Warum ist Craftbier oft teurer?

Da Craftbiere nicht industriell, sondern in kleineren Mengen aus besonderen Rohstoffen handwerklich hergestellt werden, ist Craftbier in der Regel teurer als industriell produziertes Bier. Dort sparen die Hersteller, indem sie Prozesse verschlanken, Zutaten standardisieren und in großen Mengen produzieren.

Aus standardisierten Rohstoffen industriell in großen Mengen hergestellte Produkte sind immer deutlich günstiger als handwerklich in kleinen Mengen aus besonderen Rohstoffen hergestellte Produkte. Darin unterscheidet sich Craftbier nicht von anderen Produkten.

Welche Bierstile gehören zu Craftbier?

Ob ein Bier ein Craftbier ist oder nicht hängt von zwei Faktoren ab:

  • Stammt der Bierstil aus der Craftbier-Zeit oder ist der Stil ein Bierklassiker?
  • Wurde das Bier handwerklich oder industriell gebraut?

Entspringt das Bier der Craftbier-Zeit und wurde handwerklich gebraut, handelt es sich um ein Craftbier.

Ist Pale Ale Craftbier?

Ob Pale Ale Craftbier ist oder nicht, hängt ebenso von den zwei genannten Faktoren ab.

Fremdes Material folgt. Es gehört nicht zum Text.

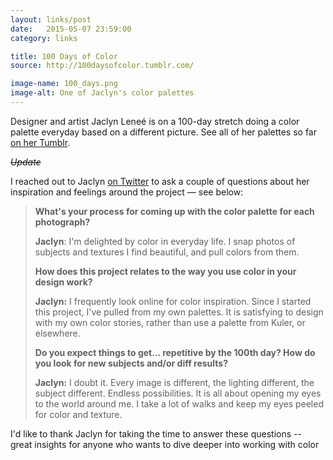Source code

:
 ```yaml
---
layout: links/post
date:   2015-05-07 23:59:00
category: links

title: 100 Days of Color
source: http://100daysofcolor.tumblr.com/

image-name: 100_days.png
image-alt: One of Jaclyn's color palettes
---
```


Designer and artist Jaclyn Leneé is on a 100-day stretch doing a color palette everyday based on a different picture. See all of her palettes so far [on her Tumblr](http://100daysofcolor.tumblr.com/?ref=danielfosco-linklist).

_~~Update~~_

I reached out to Jaclyn [on Twitter](https://twitter.com/jaclynlenee) to ask a couple of questions about her inspiration and feelings around the project — see below:

>**What's your process for coming up with the color palette for each photograph?**
>
>**Jaclyn**: I'm delighted by color in everyday life. I snap photos of subjects and textures I find beautiful, and pull colors from them.
>
>**How does this project relates to the way you use color in your design work?**
>
>**Jaclyn:** I frequently look online for color inspiration. Since I started this project, I've pulled from my own palettes. It is satisfying to design with my own color stories, rather than use a palette from Kuler, or elsewhere.
>
>**Do you expect things to get... repetitive by the 100th day? How do you look for new subjects and/or diff results?**
>
>**Jaclyn:** I doubt it. Every image is different, the lighting different, the subject different. Endless possibilities. It is all about opening my eyes to the world around me. I take a lot of walks and keep my eyes peeled for color and texture.

I'd like to thank Jaclyn for taking the time to answer these questions -- great insights for anyone who wants to dive deeper into working with color <i class="twa twa-lg twa-smiley"></i>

Stellt etwa eine große Brauerei ein Pale Ale industriell in großen Mengen her, handelt es sich nicht um ein Craftbier.

Wird das Pale Ale von einer kleinen, handwerklich arbeitenden Brauerei, ist es ein Craftbier.

Genauso verhält es sich mit dem India Pale Ale. Siehst Du ein klassisches englisches India Pale Ale, wie Du es schon vor 200 Jahren in großen Mengen hättest trinken können, als Craftbier an? Bei den „Kindern“ dieses Klassikers sieht das schon anders aus: American Style IPAs, Hazy IPAs, Double IPAs und viele mehr sind definitiv erst in der Craftbierzeit seit 1978 entstanden. Ihre Produktion erfolgt meist handwerklich mit besonderen Rohstoffen. Diese Biere kannst Du als Craftbier ansehen.

Ist IPA ein Craftbier?

Für India Pale Ale (IPA) gelten die gleichen Konditionen. So wird ein klassisches englisches India Pale Ale, das bereits seit 200 Jahren in großen Mengen gebraut wird, nicht als Craftbier angesehen. Bei den Nachkommen des Klassikers sieht das anders aus: American Style IPAs, Hazy IPAs, Double IPAs und viele mehr sind erst in der Craftbier-Zeit (seit 1978) entstanden. Diese Biere werden meist handwerklich mit ausgewählten Rohstoffen produziert und können somit als Craftbier interpretiert werden.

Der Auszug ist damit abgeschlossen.